Navidad es un misterio. No podemos explicarnos por qué Dios se hizo
hombre. Goza de felicidad infinita; nada ni nadie puede aumentar esa felicidad
y esa dicha. ¿Por qué, pues, quiso Dios hacerse hombre en este
mundo, lleno de egoísmo y de odios?
La Iglesia, cada vez que recitamos en Credo, pone en nuestros labios estas elocuentes
palabras: Cristo "por nosotros los hombre y por nuestra salvación
bajó del cielo y por obra del Espíritu Santo se encarnó
de la Virgen María y se hizo hombre". Cuando estas palabras son
pronunciadas en las Misas de Navidad, caemos de rodillas y guardamos respetuoso
silencio... Estamos ante un misterio.
Sí, Navidad es un misterio, misterio de amor. "Dios, que es rico
en misericordia, nos dice San Pablo por el gran amor con que nos
amó, y estando nosotros muertos por nuestros delitos, nos dio vida por
Cristo" (Ef 2, 4-5). La Liturgia nos habla estos días navideños
de un santo intercambio. Nosotros le damos a Dios lo que él nos ha dado
primero: nuestra condición humana; Él, en cambio, nos regala su
vida divina. Nosotros le entregamos nuestra vida efímera, nuestras miserias
y el cúmulo de nuestros pecados; Él, a cambio, nos obsequia el
perdón, la gracia y la vida eterna. Estamos ante un misterio de amor.

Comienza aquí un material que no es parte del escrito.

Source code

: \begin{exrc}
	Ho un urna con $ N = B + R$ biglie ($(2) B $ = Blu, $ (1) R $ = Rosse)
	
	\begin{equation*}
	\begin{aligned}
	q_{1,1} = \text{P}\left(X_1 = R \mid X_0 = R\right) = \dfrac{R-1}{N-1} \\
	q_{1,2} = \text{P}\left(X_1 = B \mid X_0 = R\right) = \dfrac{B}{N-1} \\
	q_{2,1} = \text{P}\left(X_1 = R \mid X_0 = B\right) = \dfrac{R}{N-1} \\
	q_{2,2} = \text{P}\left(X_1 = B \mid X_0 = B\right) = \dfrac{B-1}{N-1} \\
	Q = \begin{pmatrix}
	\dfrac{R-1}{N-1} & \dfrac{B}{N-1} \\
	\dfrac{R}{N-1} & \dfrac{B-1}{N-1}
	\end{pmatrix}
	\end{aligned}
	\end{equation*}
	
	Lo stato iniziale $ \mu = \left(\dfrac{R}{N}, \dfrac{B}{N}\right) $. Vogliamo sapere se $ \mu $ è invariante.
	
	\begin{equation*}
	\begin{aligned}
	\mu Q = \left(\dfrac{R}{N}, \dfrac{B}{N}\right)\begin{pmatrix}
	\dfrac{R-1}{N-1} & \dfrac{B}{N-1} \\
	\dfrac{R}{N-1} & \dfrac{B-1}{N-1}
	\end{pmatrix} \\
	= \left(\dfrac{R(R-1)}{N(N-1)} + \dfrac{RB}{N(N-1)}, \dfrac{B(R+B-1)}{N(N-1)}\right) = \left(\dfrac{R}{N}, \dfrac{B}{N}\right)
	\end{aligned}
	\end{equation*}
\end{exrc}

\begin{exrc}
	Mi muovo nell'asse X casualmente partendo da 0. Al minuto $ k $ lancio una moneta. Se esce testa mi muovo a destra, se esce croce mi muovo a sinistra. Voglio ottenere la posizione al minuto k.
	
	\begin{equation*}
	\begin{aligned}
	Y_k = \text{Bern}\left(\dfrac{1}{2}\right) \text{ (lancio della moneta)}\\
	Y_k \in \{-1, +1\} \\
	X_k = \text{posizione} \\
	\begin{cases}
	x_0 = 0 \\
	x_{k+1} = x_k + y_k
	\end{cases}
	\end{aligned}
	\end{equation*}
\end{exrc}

El amor es lo que define la Navidad. Es también la lección que
más necesitamos. Al mundo le hace falta amor. Los individuos, las familias
y la sociedad en general necesitan aprender a amar. Después de veinte
siglos casi exactos del Nacimiento de Cristo, viendo a los humildes pastores
acudir a adorar al Recién Nacido, también nosotros debemos acercarnos
a la Gruta de Belén para agradecer tanto amor y animarnos a amar de verdad
a Cristo y a nuestros hermanos. Esa es la lección que nos da el Divino
Niño. No hay otra respuesta de nuestra parte a ese misterio de amor.
Esa ha de ser la obligación de todos los días. La promesa de amar
ha de ser, de nuestra parte, el regalo obligatorio esta Navidad.